## Data for this exercise
____________

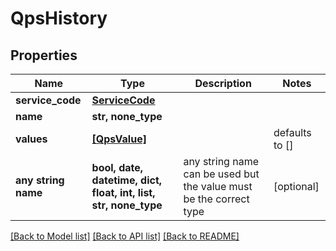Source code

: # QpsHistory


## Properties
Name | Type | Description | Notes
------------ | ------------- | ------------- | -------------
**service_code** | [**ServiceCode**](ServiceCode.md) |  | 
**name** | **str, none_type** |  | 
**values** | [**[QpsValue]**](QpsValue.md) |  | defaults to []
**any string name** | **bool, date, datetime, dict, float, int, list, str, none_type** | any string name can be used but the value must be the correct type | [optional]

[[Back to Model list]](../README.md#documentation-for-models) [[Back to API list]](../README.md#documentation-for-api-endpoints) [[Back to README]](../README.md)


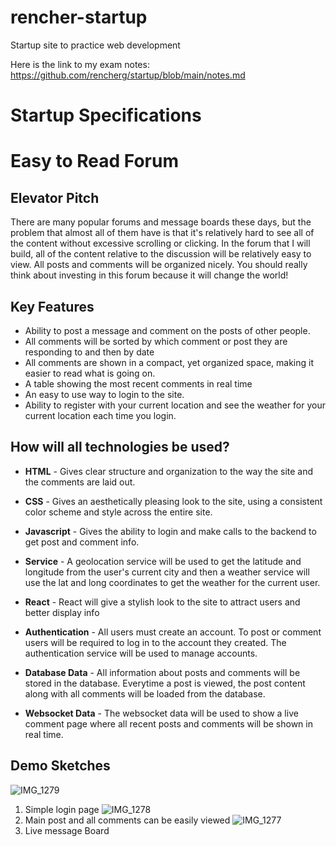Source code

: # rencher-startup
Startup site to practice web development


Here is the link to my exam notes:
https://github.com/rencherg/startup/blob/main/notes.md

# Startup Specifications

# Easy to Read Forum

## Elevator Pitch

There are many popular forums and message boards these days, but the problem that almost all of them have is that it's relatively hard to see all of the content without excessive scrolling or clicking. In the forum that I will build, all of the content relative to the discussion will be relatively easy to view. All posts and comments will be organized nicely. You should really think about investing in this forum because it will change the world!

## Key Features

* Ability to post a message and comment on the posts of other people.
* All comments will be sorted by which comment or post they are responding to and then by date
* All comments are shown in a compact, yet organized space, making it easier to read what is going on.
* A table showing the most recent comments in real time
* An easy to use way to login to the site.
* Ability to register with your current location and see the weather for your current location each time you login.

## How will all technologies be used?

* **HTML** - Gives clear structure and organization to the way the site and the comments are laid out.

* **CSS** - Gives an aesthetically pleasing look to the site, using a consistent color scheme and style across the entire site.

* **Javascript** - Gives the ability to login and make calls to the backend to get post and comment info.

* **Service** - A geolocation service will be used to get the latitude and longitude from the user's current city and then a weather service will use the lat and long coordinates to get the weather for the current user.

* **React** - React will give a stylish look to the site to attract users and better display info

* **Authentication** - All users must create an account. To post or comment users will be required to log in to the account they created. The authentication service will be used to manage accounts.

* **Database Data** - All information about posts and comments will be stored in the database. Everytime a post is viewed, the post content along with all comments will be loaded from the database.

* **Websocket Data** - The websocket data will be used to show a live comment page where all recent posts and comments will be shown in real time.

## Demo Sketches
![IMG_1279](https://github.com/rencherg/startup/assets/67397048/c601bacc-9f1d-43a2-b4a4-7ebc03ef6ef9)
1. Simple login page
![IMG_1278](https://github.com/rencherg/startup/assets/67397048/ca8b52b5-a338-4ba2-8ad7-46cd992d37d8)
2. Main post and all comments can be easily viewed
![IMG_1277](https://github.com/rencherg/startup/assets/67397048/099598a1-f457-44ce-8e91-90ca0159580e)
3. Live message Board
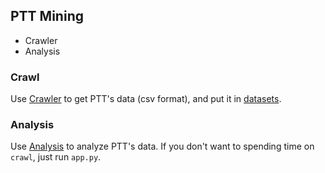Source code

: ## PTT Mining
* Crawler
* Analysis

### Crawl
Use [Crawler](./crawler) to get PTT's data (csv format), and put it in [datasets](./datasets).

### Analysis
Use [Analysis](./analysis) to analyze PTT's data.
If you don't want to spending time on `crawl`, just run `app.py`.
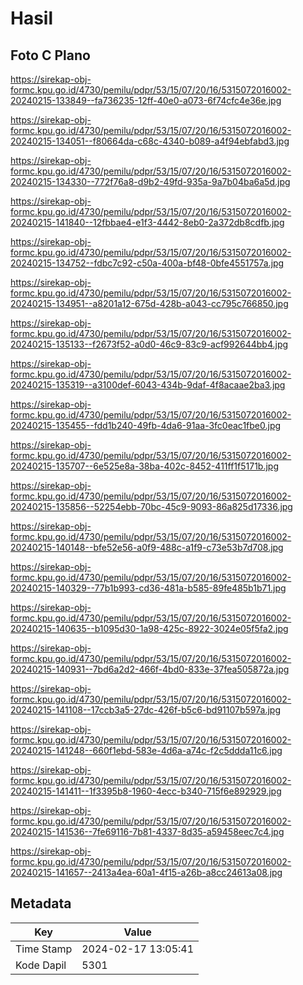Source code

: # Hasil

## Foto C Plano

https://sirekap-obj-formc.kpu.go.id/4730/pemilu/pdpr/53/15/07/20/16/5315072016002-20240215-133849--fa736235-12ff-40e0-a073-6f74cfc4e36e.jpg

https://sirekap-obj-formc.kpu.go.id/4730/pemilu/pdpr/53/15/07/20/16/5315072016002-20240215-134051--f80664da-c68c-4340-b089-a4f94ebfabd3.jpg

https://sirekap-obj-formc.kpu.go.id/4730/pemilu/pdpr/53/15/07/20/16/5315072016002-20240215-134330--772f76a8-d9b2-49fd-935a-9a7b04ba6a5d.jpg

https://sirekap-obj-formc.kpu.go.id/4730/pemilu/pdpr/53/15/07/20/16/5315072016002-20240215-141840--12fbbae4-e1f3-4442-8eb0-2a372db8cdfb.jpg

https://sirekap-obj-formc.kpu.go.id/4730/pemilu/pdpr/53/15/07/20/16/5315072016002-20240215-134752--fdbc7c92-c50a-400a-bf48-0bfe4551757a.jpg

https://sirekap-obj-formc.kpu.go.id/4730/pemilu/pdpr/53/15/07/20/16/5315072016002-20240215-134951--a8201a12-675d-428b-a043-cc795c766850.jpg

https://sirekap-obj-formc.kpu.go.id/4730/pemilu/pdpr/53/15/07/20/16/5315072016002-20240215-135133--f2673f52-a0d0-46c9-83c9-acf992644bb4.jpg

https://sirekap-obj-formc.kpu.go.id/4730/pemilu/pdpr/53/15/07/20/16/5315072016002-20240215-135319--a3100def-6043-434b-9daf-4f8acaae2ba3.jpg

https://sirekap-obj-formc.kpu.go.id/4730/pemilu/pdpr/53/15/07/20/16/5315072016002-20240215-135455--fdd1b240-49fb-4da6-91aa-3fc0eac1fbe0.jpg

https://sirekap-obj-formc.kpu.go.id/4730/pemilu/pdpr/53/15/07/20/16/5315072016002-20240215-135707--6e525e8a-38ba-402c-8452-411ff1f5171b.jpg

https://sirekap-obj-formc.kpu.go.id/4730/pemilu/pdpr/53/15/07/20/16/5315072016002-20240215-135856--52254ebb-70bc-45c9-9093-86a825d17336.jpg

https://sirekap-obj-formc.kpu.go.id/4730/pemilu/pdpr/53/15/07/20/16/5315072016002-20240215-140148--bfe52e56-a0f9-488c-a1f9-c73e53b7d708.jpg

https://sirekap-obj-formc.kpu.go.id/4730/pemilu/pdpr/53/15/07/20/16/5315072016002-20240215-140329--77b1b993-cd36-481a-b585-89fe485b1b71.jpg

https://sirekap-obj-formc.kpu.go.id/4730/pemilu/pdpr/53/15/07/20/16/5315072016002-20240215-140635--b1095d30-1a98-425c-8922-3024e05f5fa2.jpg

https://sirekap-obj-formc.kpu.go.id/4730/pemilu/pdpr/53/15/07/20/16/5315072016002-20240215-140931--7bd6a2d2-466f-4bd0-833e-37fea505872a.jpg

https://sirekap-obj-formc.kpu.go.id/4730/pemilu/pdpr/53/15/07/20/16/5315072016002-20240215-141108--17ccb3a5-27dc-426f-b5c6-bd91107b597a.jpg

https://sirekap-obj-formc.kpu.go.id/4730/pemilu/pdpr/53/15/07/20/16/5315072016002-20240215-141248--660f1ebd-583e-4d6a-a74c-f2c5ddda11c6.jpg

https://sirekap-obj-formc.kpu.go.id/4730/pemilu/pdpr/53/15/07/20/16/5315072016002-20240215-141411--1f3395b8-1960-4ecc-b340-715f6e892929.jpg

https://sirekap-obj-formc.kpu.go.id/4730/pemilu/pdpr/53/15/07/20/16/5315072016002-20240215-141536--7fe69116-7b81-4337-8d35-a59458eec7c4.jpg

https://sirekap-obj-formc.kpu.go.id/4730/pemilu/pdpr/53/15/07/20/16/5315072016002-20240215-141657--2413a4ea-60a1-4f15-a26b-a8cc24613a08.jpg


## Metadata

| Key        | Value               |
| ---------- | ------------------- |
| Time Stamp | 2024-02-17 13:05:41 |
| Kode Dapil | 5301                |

____________

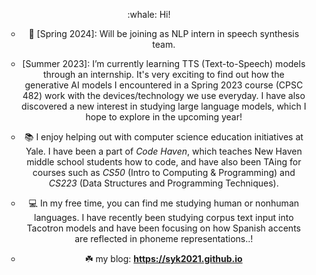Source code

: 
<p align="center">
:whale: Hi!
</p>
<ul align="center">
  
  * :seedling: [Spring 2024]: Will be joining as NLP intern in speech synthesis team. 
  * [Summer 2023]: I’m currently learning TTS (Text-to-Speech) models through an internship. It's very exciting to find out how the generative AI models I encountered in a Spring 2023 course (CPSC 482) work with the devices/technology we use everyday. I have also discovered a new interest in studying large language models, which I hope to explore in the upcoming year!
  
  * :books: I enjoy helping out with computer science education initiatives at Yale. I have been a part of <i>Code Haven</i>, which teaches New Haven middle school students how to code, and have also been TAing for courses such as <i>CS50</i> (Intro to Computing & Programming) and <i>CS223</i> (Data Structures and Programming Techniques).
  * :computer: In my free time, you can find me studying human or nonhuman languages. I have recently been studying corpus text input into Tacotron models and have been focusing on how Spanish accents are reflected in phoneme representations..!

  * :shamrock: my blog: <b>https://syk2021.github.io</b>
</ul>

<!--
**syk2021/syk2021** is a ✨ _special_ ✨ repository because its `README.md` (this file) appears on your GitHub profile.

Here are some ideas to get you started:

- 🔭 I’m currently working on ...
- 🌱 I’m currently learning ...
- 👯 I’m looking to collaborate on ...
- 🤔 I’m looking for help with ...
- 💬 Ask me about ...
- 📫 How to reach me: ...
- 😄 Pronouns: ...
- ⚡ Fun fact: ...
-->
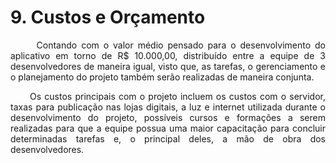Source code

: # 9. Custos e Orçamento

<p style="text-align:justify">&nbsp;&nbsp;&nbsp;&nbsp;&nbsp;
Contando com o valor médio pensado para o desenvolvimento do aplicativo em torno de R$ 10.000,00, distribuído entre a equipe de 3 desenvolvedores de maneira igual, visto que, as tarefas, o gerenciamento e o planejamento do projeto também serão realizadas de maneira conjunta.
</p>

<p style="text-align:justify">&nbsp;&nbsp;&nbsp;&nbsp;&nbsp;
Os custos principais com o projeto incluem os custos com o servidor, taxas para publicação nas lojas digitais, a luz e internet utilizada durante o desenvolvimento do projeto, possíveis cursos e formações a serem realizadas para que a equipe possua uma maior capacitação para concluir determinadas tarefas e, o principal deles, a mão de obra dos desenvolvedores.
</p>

____________

## Exercise description
What is needed is every line from the data above that includes the string "which", copied out.

## Response
* All comments will be sorted by which comment or post they are responding to and then by date
  * [Summer 2023]: I’m currently learning TTS (Text-to-Speech) models through an internship. It's very exciting to find out how the generative AI models I encountered in a Spring 2023 course (CPSC 482) work with the devices/technology we use everyday. I have also discovered a new interest in studying large language models, which I hope to explore in the upcoming year!
  * :books: I enjoy helping out with computer science education initiatives at Yale. I have been a part of <i>Code Haven</i>, which teaches New Haven middle school students how to code, and have also been TAing for courses such as <i>CS50</i> (Intro to Computing & Programming) and <i>CS223</i> (Data Structures and Programming Techniques).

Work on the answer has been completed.